Let $f:(0, \infty) \rightarrow \mathbf{R}$ be a twice differentiable function. If for some $a\ne 0, \int\limits_0^1 f(\lambda x) \mathrm{d} \mathrm{\lambda}=a f(x), f(1)=1$ and $f(16)=\frac{1}{8}$, then $16-f^{\prime}\left(\frac{1}{16}\right)$ is equal to __________.

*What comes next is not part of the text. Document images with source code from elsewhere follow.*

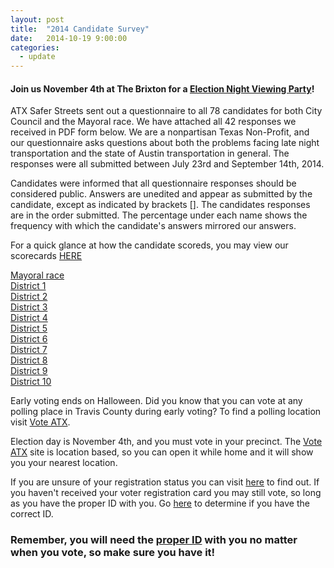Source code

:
 ```yaml
---
layout: post
title:  "2014 Candidate Survey"
date:   2014-10-19 9:00:00
categories:
  - update
---
```


#### Join us November 4th at The Brixton for a <a href="https://www.facebook.com/events/873649432645659/" target="_blank">Election Night Viewing Party</a>!

ATX Safer Streets sent out a questionnaire to all 78 candidates for both City Council and the Mayoral race. We have attached all 42 responses we received in PDF form below.  We are a nonpartisan Texas Non-Profit, and our questionnaire asks questions about both the problems facing late night transportation and the state of Austin transportation in general.  The responses were all submitted between July 23rd and September 14th, 2014.

Candidates were informed that all questionnaire responses should be considered public. Answers are unedited and appear as submitted by the candidate, except as indicated by brackets [].  The candidates responses are in the order submitted.  The percentage under each name shows the frequency with which the candidate's answers mirrored our answers.

For a quick glance at how the candidate scoreds, you may view our scorecards <a href="http://atxsaferstreets.org/pdf/candidates2014/allcards.pdf" target="_blank">HERE</a><br>

<a href="http://atxsaferstreets.org/pdf/candidates2014/Mayor.pdf" target="_blank">Mayoral race</a><br>
<a href="http://atxsaferstreets.org/pdf/candidates2014/District1.pdf" target="_blank">District 1</a><br>
<a href="http://atxsaferstreets.org/pdf/candidates2014/District2.pdf" target="_blank">District 2</a><br>
<a href="http://atxsaferstreets.org/pdf/candidates2014/District3.pdf" target="_blank">District 3</a><br>
<a href="http://atxsaferstreets.org/pdf/candidates2014/District4.pdf" target="_blank">District 4</a><br>
<a href="http://atxsaferstreets.org/pdf/candidates2014/District5.pdf" target="_blank">District 5</a><br>
<a href="http://atxsaferstreets.org/pdf/candidates2014/District6.pdf" target="_blank">District 6</a><br>
<a href="http://atxsaferstreets.org/pdf/candidates2014/District7.pdf" target="_blank">District 7</a><br>
<a href="http://atxsaferstreets.org/pdf/candidates2014/District8.pdf" target="_blank">District 8</a><br>
<a href="http://atxsaferstreets.org/pdf/candidates2014/District9.pdf" target="_blank">District 9</a><br>
<a href="http://atxsaferstreets.org/pdf/candidates2014/District10.pdf" target="_blank">District 10</a><br>

Early voting ends on Halloween.  Did you know that you can vote at any polling place in Travis County during early voting?  To find a polling location visit <A href="http://www.voteatx.us" target="_blank">Vote ATX</a>.

Election day is November 4th, and you must vote in your precinct. The <A href="http://www.voteatx.us" target="_blank">Vote ATX</a> site is location based, so you can open it while home and it will show you your nearest location. 

If you are unsure of your registration status you can visit <a href="https://team1.sos.state.tx.us/voterws/viw/faces/SearchSelectionVoter.jsp" target="_blank">here</a> to find out. If you haven't received your voter registration card you may still vote, so long as you have the proper ID with you. Go <a href="http://www.votetexas.gov/register-to-vote/need-id" target="_blank">here</a> to determine if you have the correct ID.

### Remember, you will need the <a href="http://www.votetexas.gov/register-to-vote/need-id" target="_blank">proper ID</a> with you no matter when you vote, so make sure you have it!



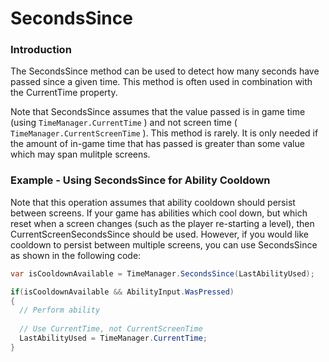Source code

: # SecondsSince

### Introduction

The SecondsSince method can be used to detect how many seconds have passed since a given time. This method is often used in combination with the CurrentTime property.

Note that SecondsSince assumes that the value passed is in game time (using `TimeManager.CurrentTime` ) and not screen time ( `TimeManager.CurrentScreenTime` ). This method is rarely. It is only needed if the amount of in-game time that has passed is greater than some value which may span mulitple screens.&#x20;

### Example - Using SecondsSince for Ability Cooldown

Note that this operation assumes that ability cooldown should persist between screens. If your game has abilities which cool down, but which reset when a screen changes (such as the player re-starting a level), then CurrentScreenSecondsSince should be used. However, if you would like cooldown to persist between multiple screens, you can use SecondsSince as shown in the following code:

```csharp
var isCooldownAvailable = TimeManager.SecondsSince(LastAbilityUsed);

if(isCooldownAvailable && AbilityInput.WasPressed)
{
  // Perform ability
  
  // Use CurrentTime, not CurrentScreenTime
  LastAbilityUsed = TimeManager.CurrentTime;
}
```
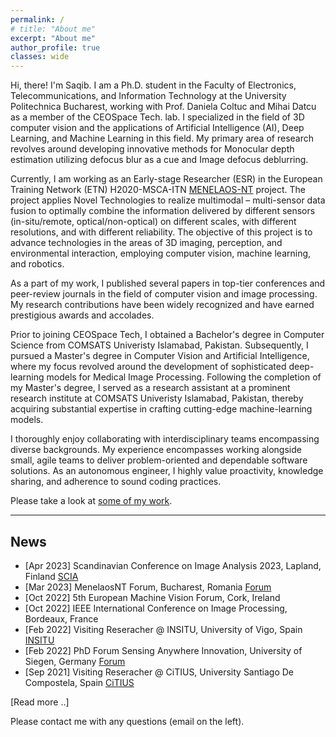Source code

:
 ```yaml
---
permalink: /
# title: "About me"
excerpt: "About me"
author_profile: true
classes: wide
---
```


Hi, there! I'm Saqib. I am a Ph.D. student in the Faculty of Electronics, Telecommunications, and Information Technology at the University Politechnica Bucharest, working with Prof. Daniela Coltuc and Mihai Datcu as a member of the CEOSpace Tech. lab. 
I specialized in the field of 3D computer vision and the applications of Artificial Intelligence (AI), Deep Learning, and Machine Learning in this field. My primary area of research revolves around developing innovative methods for Monocular depth estimation utilizing defocus blur as a cue and Image defocus deblurring.


Currently, I am working as an Early-stage Researcher (ESR) in the European Training Network (ETN) H2020-MSCA-ITN [MENELAOS-NT](https://www.menelaos-nt.eu/) project. The project applies Novel Technologies to realize multimodal – multi-sensor data fusion to optimally combine the information delivered by different sensors (in-situ/remote, optical/non-optical) on different scales, with different resolutions, and with different reliability. The objective of this project is to advance technologies in the areas of 3D imaging, perception, and environmental interaction, employing computer vision, machine learning, and robotics.

As a part of my work, I published several papers in top-tier conferences and peer-review journals in the field of computer vision and image processing. My research contributions have been widely recognized and have earned prestigious awards and accolades.

Prior to joining CEOSpace Tech, I obtained a Bachelor's degree in Computer Science from COMSATS Univeristy Islamabad, Pakistan. Subsequently, I pursued a Master's degree in Computer Vision and Artificial Intelligence, where my focus revolved around the development of sophisticated deep-learning models for Medical Image Processing. Following the completion of my Master's degree, I served as a research assistant at a prominent research institute at COMSATS Univeristy Islamabad, Pakistan, thereby acquiring substantial expertise in crafting cutting-edge machine-learning models.

I thoroughly enjoy collaborating with interdisciplinary teams encompassing diverse backgrounds. My experience encompasses working alongside small, agile teams to deliver problem-oriented and dependable software solutions. As an autonomous engineer, I highly value proactivity, knowledge sharing, and adherence to sound coding practices.

Please take a look at [some of my work](/work).

---

## News
- [Apr 2023] Scandinavian Conference on Image Analysis 2023, Lapland, Finland [SCIA](https://sites.google.com/view/scia2023)
- [Mar 2023] MenelaosNT Forum, Bucharest, Romania [Forum](https://andrei2407.github.io/menelaos_nt_forum_bucharest/)
- [Oct 2022] 5th European Machine Vision Forum, Cork, Ireland
- [Oct 2022] IEEE International Conference on Image Processing, Bordeaux, France
- [Feb 2022] Visiting Reseracher @ INSITU, University of Vigo, Spain [INSITU](https://ingenieriainsitu.com/en/)
- [Feb 2022] PhD Forum Sensing Anywhere Innovation, University of Siegen, Germany [Forum](http://phdforum.zess.uni-siegen.de/)
- [Sep 2021] Visiting Reseracher @ CiTIUS, University Santiago De Compostela, Spain [CiTIUS](https://citius.gal/)


[Read more ..]

Please contact me with any questions (email on the left).
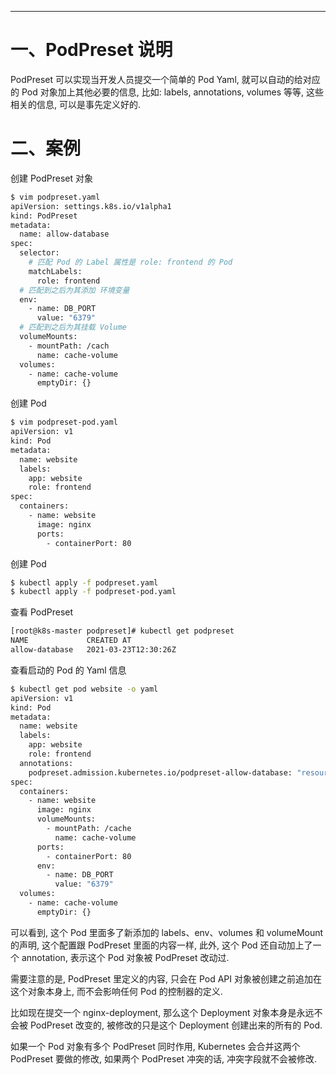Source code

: 



---
# 一、PodPreset 说明
PodPreset 可以实现当开发人员提交一个简单的 Pod Yaml, 就可以自动的给对应的 Pod 对象加上其他必要的信息, 比如: labels, annotations, volumes 等等, 这些相关的信息, 可以是事先定义好的.

# 二、案例
创建 PodPreset 对象
```bash
$ vim podpreset.yaml
apiVersion: settings.k8s.io/v1alpha1
kind: PodPreset
metadata:
  name: allow-database
spec:
  selector:
    # 匹配 Pod 的 Label 属性是 role: frontend 的 Pod
    matchLabels:
      role: frontend
  # 匹配到之后为其添加 环境变量
  env:
    - name: DB_PORT
      value: "6379"
  # 匹配到之后为其挂载 Volume
  volumeMounts:
    - mountPath: /cach
      name: cache-volume
  volumes:
    - name: cache-volume
      emptyDir: {}
```
创建 Pod
```bash
$ vim podpreset-pod.yaml
apiVersion: v1
kind: Pod
metadata:
  name: website
  labels:
    app: website
    role: frontend
spec:
  containers:
    - name: website
      image: nginx
      ports:
        - containerPort: 80
```
创建 Pod
```bash
$ kubectl apply -f podpreset.yaml
$ kubectl apply -f podpreset-pod.yaml
```
查看 PodPreset
```bash
[root@k8s-master podpreset]# kubectl get podpreset
NAME             CREATED AT
allow-database   2021-03-23T12:30:26Z
```
查看启动的 Pod 的 Yaml 信息
```bash
$ kubectl get pod website -o yaml
apiVersion: v1
kind: Pod
metadata:
  name: website
  labels:
    app: website
    role: frontend
  annotations:
    podpreset.admission.kubernetes.io/podpreset-allow-database: "resource version"
spec:
  containers:
    - name: website
      image: nginx
      volumeMounts:
        - mountPath: /cache
          name: cache-volume
      ports:
        - containerPort: 80
      env:
        - name: DB_PORT
          value: "6379"
  volumes:
    - name: cache-volume
      emptyDir: {}
```
可以看到, 这个 Pod 里面多了新添加的 labels、env、volumes 和 volumeMount 的声明, 这个配置跟 PodPreset 里面的内容一样, 此外, 这个 Pod 还自动加上了一个 annotation, 表示这个 Pod 对象被 PodPreset 改动过.

需要注意的是, PodPreset 里定义的内容, 只会在  Pod API 对象被创建之前追加在这个对象本身上, 而不会影响任何 Pod 的控制器的定义.

比如现在提交一个 nginx-deployment, 那么这个 Deployment 对象本身是永远不会被 PodPreset 改变的, 被修改的只是这个 Deployment 创建出来的所有的 Pod.

如果一个 Pod 对象有多个 PodPreset 同时作用, Kubernetes 会合并这两个 PodPreset 要做的修改, 如果两个 PodPreset 冲突的话, 冲突字段就不会被修改.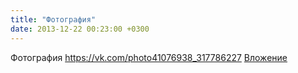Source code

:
 ```yaml
---
title: "Фотография"
date: 2013-12-22 00:23:00 +0300
---
```


Фотография
<a class="vk-attach" href="https://vk.com/photo41076938_317786227">https://vk.com/photo41076938_317786227</a>
<a class="vk-attach" href="https://vk.com/photo41076938_317786227">Вложение</a>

Let $$\lim _\limits{n \rightarrow \infty}\left(\frac{n}{\sqrt{n^4+1}}-\frac{2 n}{\left(n^2+1\right) \sqrt{n^4+1}}+\frac{n}{\sqrt{n^4+16}}-\frac{8 n}{\left(n^2+4\right) \sqrt{n^4+16}}\right.$$ $$\left.+\ldots+\frac{n}{\sqrt{n^4+n^4}}-\frac{2 n \cdot n^2}{\left(n^2+n^2\right) \sqrt{n^4+n^4}}\right)$$ be $$\frac{\pi}{k}$$, using only the principal values of the inverse trigonometric functions. Then $$\mathrm{k}^2$$ is equal to _________.

Let $$[t]$$ denote the largest integer less than or equal to $$t$$. If $$\int_\limits0^3\left(\left[x^2\right]+\left[\frac{x^2}{2}\right]\right) \mathrm{d} x=\mathrm{a}+\mathrm{b} \sqrt{2}-\sqrt{3}-\sqrt{5}+\mathrm{c} \sqrt{6}-\sqrt{7}$$, where $$\mathrm{a}, \mathrm{b}, \mathrm{c} \in \mathbf{Z}$$, then $$\mathrm{a}+\mathrm{b}+\mathrm{c}$$ is equal to __________.

Let $$r_k=\frac{\int_0^1\left(1-x^7\right)^k d x}{\int_0^1\left(1-x^7\right)^{k+1} d x}, k \in \mathbb{N}$$. Then the value of $$\sum_\limits{k=1}^{10} \frac{1}{7\left(r_k-1\right)}$$ is equal to _________.